Mr Moody devised other plans: he pared down the acts, allowing each of the Oriental troupes one turn on stage, no more, and hired reliable and durable American entertainers to fill the gaps between them – a trained poodle, a ventriloquist, an ‘aerial ballet’ performed by dancers on pulleys bathed in coloured lights, a ‘danseuse gymnastique’ in Greek robes, a ‘kaleidoscopic bicycle dance’ and a sword swallower (dressed in a Chinese hat and curled slippers to indicate Oriental connections for the sake of the title) – and booked them on a tour of the eastern states, through small towns that could do, he said, with some entertainment in the summer months.
It was not the kind of tour Krishna had been on previously when his patrons had been not hard-headed theatre managers and avaricious businessmen but artistic and wealthy ladies like Mrs du Best. Nonetheless, he urged his troupe, reduced as it was by the defection of the musicians, to pack their belongings and prepare for the tour.
New Jersey Advocate: ‘Sensational Dances by Barefoot Dancers from Himalayas in New Jersey.’
Hartford Courier: ‘Eastern Bazaar on Connecticut Stage.’
New Haven Independent: ‘Fiery Curry of Eastern Dances Sets Stage on Fire.’
Springfield Bulletin: ‘Snakes and Peacocks from East Arrive.’
Whenever Laila came near Krishna, sometimes at the centre of the stage, bathed by the rosy or the azure lights of the cyclorama, miming a bee and a lotus, or a hunter and a deer, and sometimes when they passed each other in the dim-lit hall of a boarding house, she said to him in a low voice no one else could overhear, ‘Krishna, I will leave. I will not go on.’ He had a particular expression he assumed at these moments, even under his stage make-up: it was ind
ulgent, it was benign, but at the corner of his mouth there was a tightening to be seen as he answered, also under his breath, ‘A little longer. Then we leave – together – for India.’ He also told her, when not constrained by public view, to colour her pale cheeks and white lips. ‘You are looking ill,’ he said with disapproval. ‘People are saying to me, this dancer seems ill. You must try to look healthy.’

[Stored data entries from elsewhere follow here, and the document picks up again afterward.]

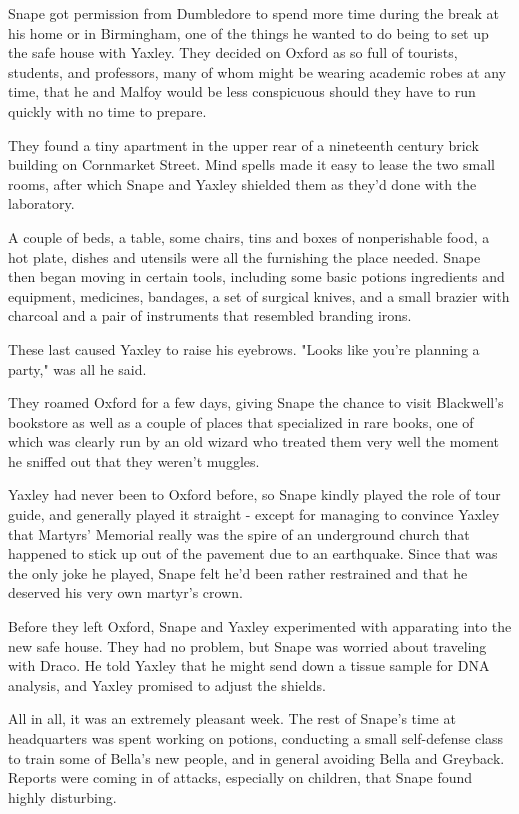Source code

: Snape got permission from Dumbledore to spend more time during the break at his home or in Birmingham, one of the things he wanted to do being to set up the safe house with Yaxley. They decided on Oxford as so full of tourists, students, and professors, many of whom might be wearing academic robes at any time, that he and Malfoy would be less conspicuous should they have to run quickly with no time to prepare.

They found a tiny apartment in the upper rear of a nineteenth century brick building on Cornmarket Street. Mind spells made it easy to lease the two small rooms, after which Snape and Yaxley shielded them as they'd done with the laboratory.

A couple of beds, a table, some chairs, tins and boxes of nonperishable food, a hot plate, dishes and utensils were all the furnishing the place needed. Snape then began moving in certain tools, including some basic potions ingredients and equipment, medicines, bandages, a set of surgical knives, and a small brazier with charcoal and a pair of instruments that resembled branding irons.

These last caused Yaxley to raise his eyebrows. "Looks like you're planning a party," was all he said.

They roamed Oxford for a few days, giving Snape the chance to visit Blackwell's bookstore as well as a couple of places that specialized in rare books, one of which was clearly run by an old wizard who treated them very well the moment he sniffed out that they weren't muggles.

Yaxley had never been to Oxford before, so Snape kindly played the role of tour guide, and generally played it straight - except for managing to convince Yaxley that Martyrs' Memorial really was the spire of an underground church that happened to stick up out of the pavement due to an earthquake. Since that was the only joke he played, Snape felt he'd been rather restrained and that he deserved his very own martyr's crown.

Before they left Oxford, Snape and Yaxley experimented with apparating into the new safe house. They had no problem, but Snape was worried about traveling with Draco. He told Yaxley that he might send down a tissue sample for DNA analysis, and Yaxley promised to adjust the shields.

All in all, it was an extremely pleasant week. The rest of Snape's time at headquarters was spent working on potions, conducting a small self-defense class to train some of Bella's new people, and in general avoiding Bella and Greyback. Reports were coming in of attacks, especially on children, that Snape found highly disturbing.

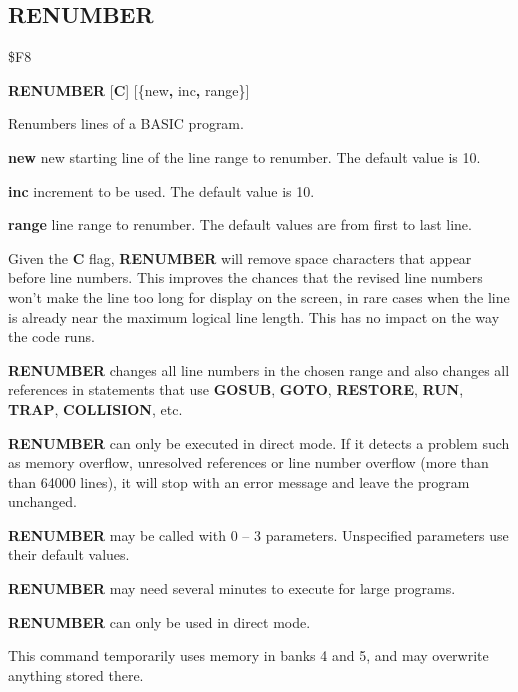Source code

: \subsection{RENUMBER}
\begin{description}[leftmargin=2cm,style=nextline]
\item [Token:] \$F8
\item [Format:] {\bf RENUMBER} [{\bf C}] [\{new{\bf,} inc{\bf,} range\}]
\item [Usage:] Renumbers lines of a BASIC program.

               {\bf new} new starting line of the
               line range to renumber.
               The default value is 10.

               {\bf inc} increment to be used.
               The default value is 10.

               {\bf range} line range to renumber.
               The default values are from first to last line.

               Given the {\bf C} flag, {\bf RENUMBER} will remove space characters that appear before line numbers. This improves the chances that the revised line numbers won't make the line too long for display on the screen, in rare cases when the line is already near the maximum logical line length. This has no impact on the way the code runs.

               {\bf RENUMBER} changes all line numbers in
               the chosen range and also changes all references
               in statements that use {\bf GOSUB}, {\bf GOTO},
               {\bf RESTORE}, {\bf RUN}, {\bf TRAP}, {\bf COLLISION}, etc.

               {\bf RENUMBER} can only be executed in direct mode.
               If it detects a problem such as memory overflow,
               unresolved references or line number overflow
               (more than than 64000 lines), it will stop with an error
               message and leave the program unchanged.

               {\bf RENUMBER} may be called with 0 -- 3 parameters.
               Unspecified parameters use their default values.

\item [Remarks:] {\bf RENUMBER} may need several
                 minutes to execute for large programs.

                 {\bf RENUMBER} can only be used in direct mode.

                 This command temporarily uses memory in banks 4 and 5, and
                 may overwrite anything stored there.


\end{description}
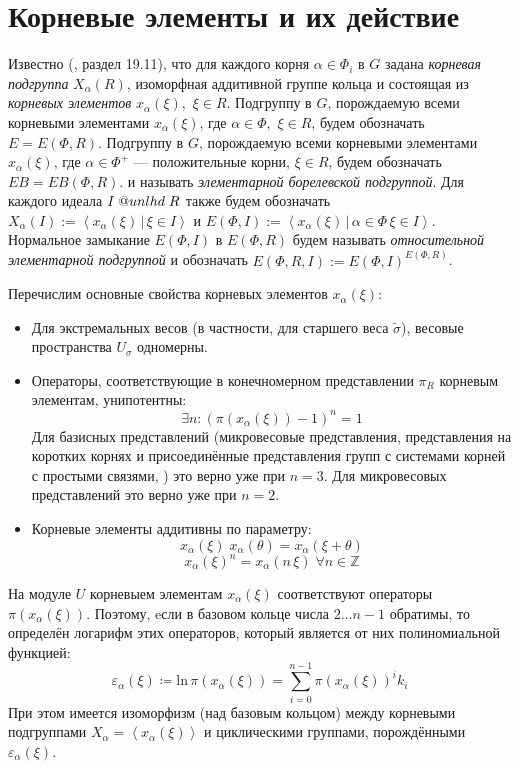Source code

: \documentclass[12pt]{matmex-diploma}
\makeatletter
\newcommand{\slunlhd}{%
  \mathrel{\mathpalette\sl@unlhd\relax}%
}
\newcommand{\sl@unlhd}[2]{%
  \sbox\z@{$#1\lhd$}%
  \sbox\tw@{$#1\leqslant$}%
  \dimen@=\ht\tw@
  \advance\dimen@-\ht\z@
  \ifx#1\displaystyle
    \advance\dimen@ .2pt
  \else
    \ifx#1\textstyle
      \advance\dimen@ .2pt
    \fi
  \fi
  \ooalign{\raisebox{\dimen@}{$\m@th#1\lhd$}\cr$\m@th#1\leqslant$\cr}%
}
\theoremstyle{mystyleni}
\theoremstyle{mystyle}
\newcommand{\Z}{\mathbb{Z}}
\renewcommand{\trianglelefteq}{\slunlhd}
\makeatother
\begin{document}
\section{Корневые элементы и их действие}

Известно (\citep{Milne2017}, раздел 19.11), что для каждого корня $\alpha \in \Phi_i$ в $G$ задана \emph{корневая подгруппа} $X_\alpha(R)$, изоморфная аддитивной группе кольца и состоящая из \emph{корневых элементов} $x_\alpha(\xi)$,~$\xi \in R$. Подгруппу в $G$, порождаемую всеми корневыми элементами $x_\alpha(\xi)$, где $\alpha \in \Phi$,~$\xi \in R$, будем обозначать $E = E(\Phi,R)$. 
Подгруппу в $G$, порождаемую всеми корневыми элементами $x_\alpha(\xi)$, где $\alpha \in \Phi^+$ --- положительные корни, $\xi \in R$, будем обозначать $EB = EB(\Phi,R)$. и называть \emph{элементарной борелевской  подгруппой}.
Для каждого идеала $I \trianglelefteq R$ также будем обозначать
$X_\alpha(I) := \left<x_\alpha(\xi) \,|\, \xi \in I\right>$ и $E(\Phi,I) := \left<x_\alpha(\xi) \,|\, \alpha \in \Phi \, \xi \in I\right>$. Нормальное замыкание $E(\Phi,I)$ в $E(\Phi,R)$ будем называть \emph{относительной элементарной подгруппой} и обозначать $E(\Phi,R,I):=E(\Phi,I)^{E(\Phi,R)}$.

Перечислим основные свойства корневых элементов $x_\alpha(\xi)$:
\begin{itemize}[label={\LARGE\raisebox{-0.4ex}{\textbullet}\;},leftmargin=2\parindent]
\item
Для экстремальных весов (в частности, для старшего веса $\widetilde\sigma$), весовые пространства $U_\sigma$ одномерны.
\item
Операторы, соответствующие в конечномерном представлении $\pi_R$ корневым элементам, унипотентны:
$$\exists n : (\pi(x_\alpha(\xi))-1)^n = 1$$
Для базисных представлений (микровесовые представления, представления на коротких корнях и присоединённые представления групп с системами корней с простыми связями, \cite{Plotkin1998}) это верно уже при $n=3$. Для микровесовых представлений это верно уже при $n=2$.
\item
Корневые элементы аддитивны по параметру:
$$x_\alpha(\xi) \; x_\alpha(\theta)  = x_\alpha(\xi+\theta)$$
$$x_\alpha(\xi)^n = x_\alpha(n \, \xi) \; \forall n \in \Z$$
\end{itemize}

На модуле $U$ корневыем элементам $x_\alpha(\xi)$ соответствуют операторы $\pi(x_\alpha(\xi))$. Поэтому, eсли в базовом кольце числа $2 \ldots n-1$ обратимы, то определён логарифм этих операторов, который является от них полиномиальной функцией:
$$ \varepsilon_\alpha(\xi) \coloneqq \mathrm{ln} \, \pi(x_\alpha(\xi)) = \sum_{i=0}^{n-1} {\pi(x_\alpha(\xi))^i k_i} $$
При этом имеется изоморфизм (над базовым кольцом) между корневыми подгруппами $X_\alpha=\left<x_\alpha(\xi)\right>$ и циклическими группами, порождёнными $\varepsilon_\alpha(\xi)$.
\end{document}
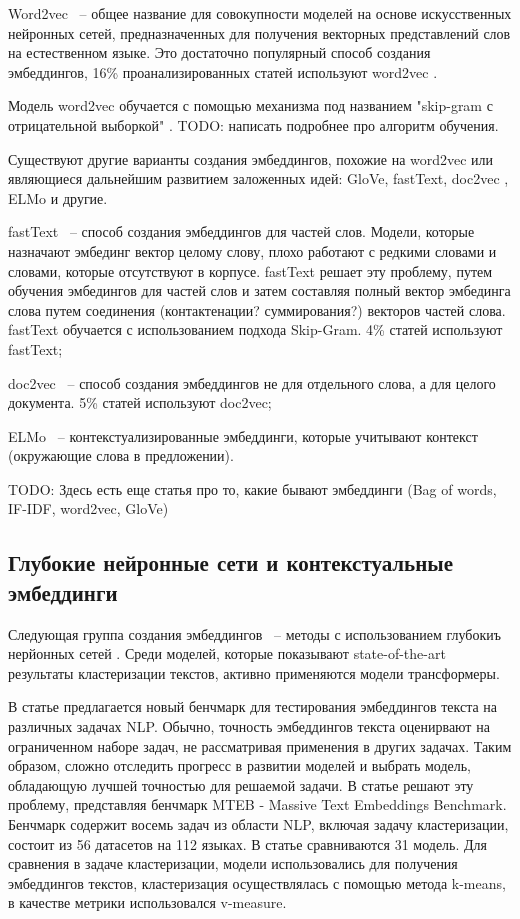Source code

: Word2vec ~-- общее название для совокупности моделей на основе искусственных нейронных сетей, предназначенных для получения векторных представлений слов на естественном языке. Это достаточно популярный способ создания эмбеддингов, 16\% проанализированных статей используют word2vec \cite{no-patterns}.

Модель word2vec обучается с помощью механизма под названием "skip-gram с отрицательной выборкой" \cite{word2vec-habr}. TODO: написать подробнее про алгоритм обучения.

Существуют другие варианты создания эмбеддингов, похожие на word2vec или являющиеся дальнейшим развитием заложенных идей: GloVe, fastText, doc2vec \cite{no-patterns}, ELMo и другие.

fastText ~-- способ создания эмбеддингов для частей слов. Модели, которые назначают эмбединг вектор целому слову, плохо работают с редкими словами  и словами, которые отсутствуют в корпусе. fastText решает эту проблему, путем обучения эмбедингов для частей слов и затем составляя полный вектор эмбединга слова путем соединения (контактенации? суммирования?) векторов частей слова. fastText обучается с использованием подхода Skip-Gram. 4\% статей \cite{no-patterns} используют fastText;

doc2vec ~-- способ создания эмбеддингов не для отдельного слова, а для целого документа. 5\% статей \cite{no-patterns} используют doc2vec;

ELMo ~-- контекстуализированные эмбеддинги, которые учитывают контекст (окружающие слова в предложении).

TODO: Здесь \cite{embeddings-habr} есть еще статья про то, какие бывают эмбеддинги (Bag of words, IF-IDF, word2vec, GloVe)

\subsection{Глубокие нейронные сети и контекстуальные эмбеддинги}

Следующая группа создания эмбеддингов ~-- методы с использованием глубокиъ нерйонных сетей \cite{no-patterns}. Среди моделей, которые показывают state-of-the-art результаты кластеризации текстов, активно применяются модели трансформеры.

В статье \cite{mteb} предлагается новый бенчмарк для тестирования эмбеддингов текста на различных задачах NLP. Обычно, точность эмбеддингов текста оценирвают на ограниченном наборе задач, не рассматривая применения в других задачах. Таким образом, сложно отследить прогресс в развитии моделей и выбрать модель, обладающую лучшей  точностью для решаемой задачи. В статье решают эту проблему, представляя бенчмарк MTEB - Massive Text Embeddings Benchmark. Бенчмарк содержит восемь задач из области NLP, включая задачу кластеризации, состоит из 56 датасетов на 112 языках. В статье сравниваются 31 модель. Для сравнения в задаче кластеризации, модели использовались для получения эмбеддингов текстов, кластеризация осуществлялась с помощью метода k-means, в качестве метрики использовался v-measure.

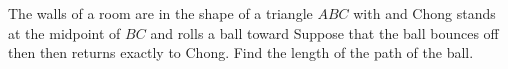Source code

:The walls of a room are in the shape of a triangle $ABC$ with   and   Chong stands at the midpoint of $BC$ and rolls a ball toward   Suppose that the ball bounces off  then  then returns exactly to Chong.  Find the length of the path of the ball.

‘But I am ill,’ Laila replied. ‘Ill, ill, ill.’
He looked both shocked and disbelieving. ‘What is wrong?’ he asked, coldly and cautiously.
‘You know the thing that is wrong. These headaches – I cannot sleep.’
‘Oh,’ he said, his voice lightening with relief. ‘That will get all right.’
When he saw one of the Chinese acrobats pass her a little tin and watched her dip her finger into it and apply the contents to her temples, he came over to snatch it from her. ‘What is this? Tiger balm? It is rubbish. These things won’t help.’
Laila flushed, the Chinese acrobat took his tin back and left, and she said to Krishna with a sharpness not heard before in her voice, ‘Only one thing will help. That I stop performing. That I stop this tour.’
He stood before her and took her hands in his, casting his eyes down sadly. ‘Laila,’ he said, ‘if you do this, you will ruin your Krishna who has given his word to Mr Moody to complete the tour and must make enough money so that you, and Vijaya, and Shanta and Chandra, can eat. Will you do that to me, your Krishna?’
On that day, in the middle of her dance, dressed in her peacock costume, she came to a standstill on the stage, her hands clasped to her face, and began to cry. At first the audience was not aware that this was not part of the dance she was performing, but they soon became uneasy, and Krishna hissed from behind the curtains, ‘Laila, dance! Dance, Laila!’ Slowly her hands resumed their pose, she began to sway again and later it was said that the lovelorn peacock’s dance had never been so poignantly danced as on that night.